L'Irak a suspendu dimanche les licences de dix chaînes accusées d'inciter au confessionnalisme, dont Al-Jazeera du Qatar, dans une tentative de réduire les plus fortes tensions entre sunnites et chiites depuis six ans.

Les violences qui secouent le pays depuis mardi ont fait plus de 220 morts et 300 blessés, selon des responsables.

Elles ont été déclenchées par un assaut des forces de sécurité sur des manifestants sunnites dans le nord du pays hostiles au premier ministre chiite Nouri al-Maliki, suivi par plusieurs attaques de représailles contre les forces irakiennes.

«Nous avons pris la décision de suspendre les licences de certaines chaînes satellitaires qui ont adopté une ligne incitant à la violence et au confessionnalisme», a déclaré à l'AFP un responsable de l'Autorité des médias et des communications, Moujahed Aboulheil.

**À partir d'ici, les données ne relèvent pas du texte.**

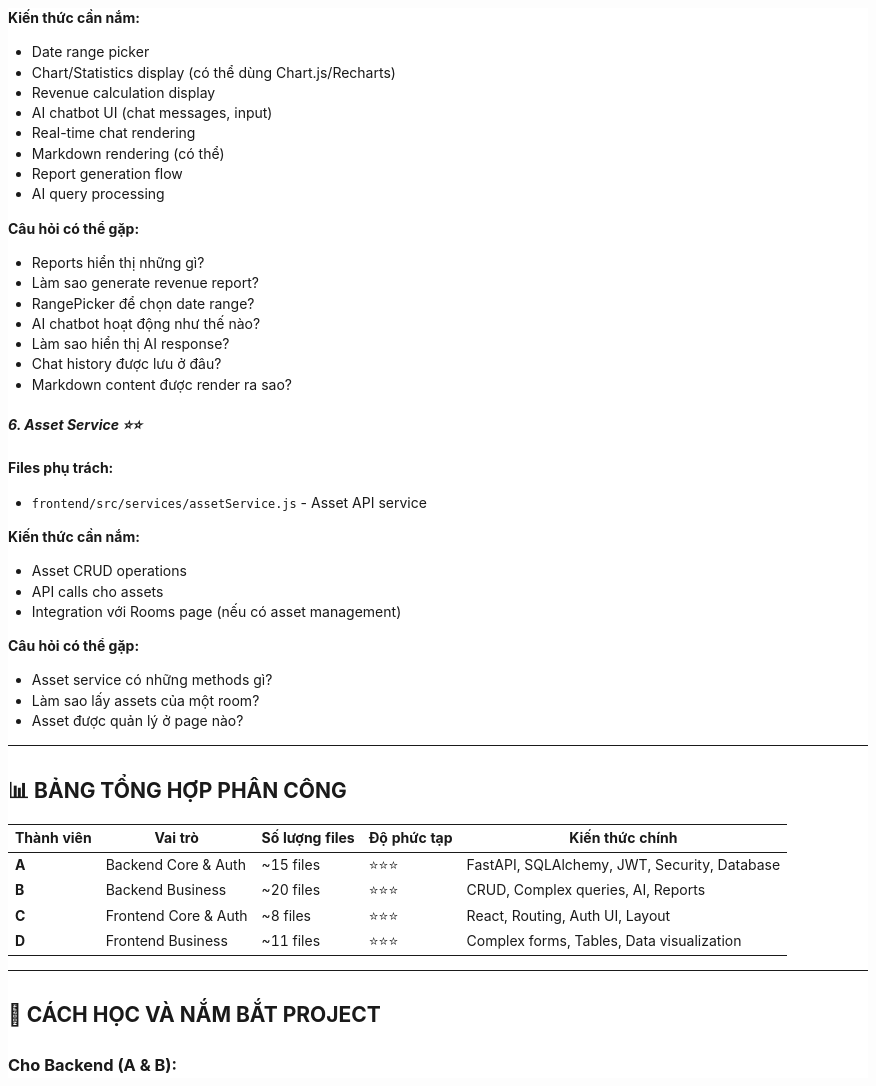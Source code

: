 **Kiến thức cần nắm:**
- Date range picker
- Chart/Statistics display (có thể dùng Chart.js/Recharts)
- Revenue calculation display
- AI chatbot UI (chat messages, input)
- Real-time chat rendering
- Markdown rendering (có thể)
- Report generation flow
- AI query processing

**Câu hỏi có thể gặp:**
- Reports hiển thị những gì?
- Làm sao generate revenue report?
- RangePicker để chọn date range?
- AI chatbot hoạt động như thế nào?
- Làm sao hiển thị AI response?
- Chat history được lưu ở đâu?
- Markdown content được render ra sao?

##### 6. **Asset Service** ⭐⭐
**Files phụ trách:**
- `frontend/src/services/assetService.js` - Asset API service

**Kiến thức cần nắm:**
- Asset CRUD operations
- API calls cho assets
- Integration với Rooms page (nếu có asset management)

**Câu hỏi có thể gặp:**
- Asset service có những methods gì?
- Làm sao lấy assets của một room?
- Asset được quản lý ở page nào?

---

## 📊 BẢNG TỔNG HỢP PHÂN CÔNG

| Thành viên | Vai trò | Số lượng files | Độ phức tạp | Kiến thức chính |
|------------|---------|----------------|-------------|-----------------|
| **A** | Backend Core & Auth | ~15 files | ⭐⭐⭐ | FastAPI, SQLAlchemy, JWT, Security, Database |
| **B** | Backend Business | ~20 files | ⭐⭐⭐ | CRUD, Complex queries, AI, Reports |
| **C** | Frontend Core & Auth | ~8 files | ⭐⭐⭐ | React, Routing, Auth UI, Layout |
| **D** | Frontend Business | ~11 files | ⭐⭐⭐ | Complex forms, Tables, Data visualization |

---

## 🎯 CÁCH HỌC VÀ NẮM BẮT PROJECT

### Cho Backend (A & B):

Parmi elles figure l'influente télévision Al-Jazeera du Qatar, qui accorde souvent l'antenne aux détracteurs de M. Maliki, et des stations locales comme Alsharqiya et Al-Fallujah, dont les équipes ne pourront désormais plus «couvrir les évènements en Irak ou circuler» dans le pays selon le responsable.

«Nous sommes étonnés (...) nous couvrons toutes les parties en Irak, et nous appelons les autorités à maintenir la liberté des médias», a réagi un porte-parole de la chaîne du Qatar.

Cette décision est intervenue alors que l'Irak craint un retour au sanglant conflit confessionnel qui avait suivi l'invasion américaine en 2003. Les violences inter communautaires avaient fait plusieurs dizaines de milliers de morts notamment en 2006-2007.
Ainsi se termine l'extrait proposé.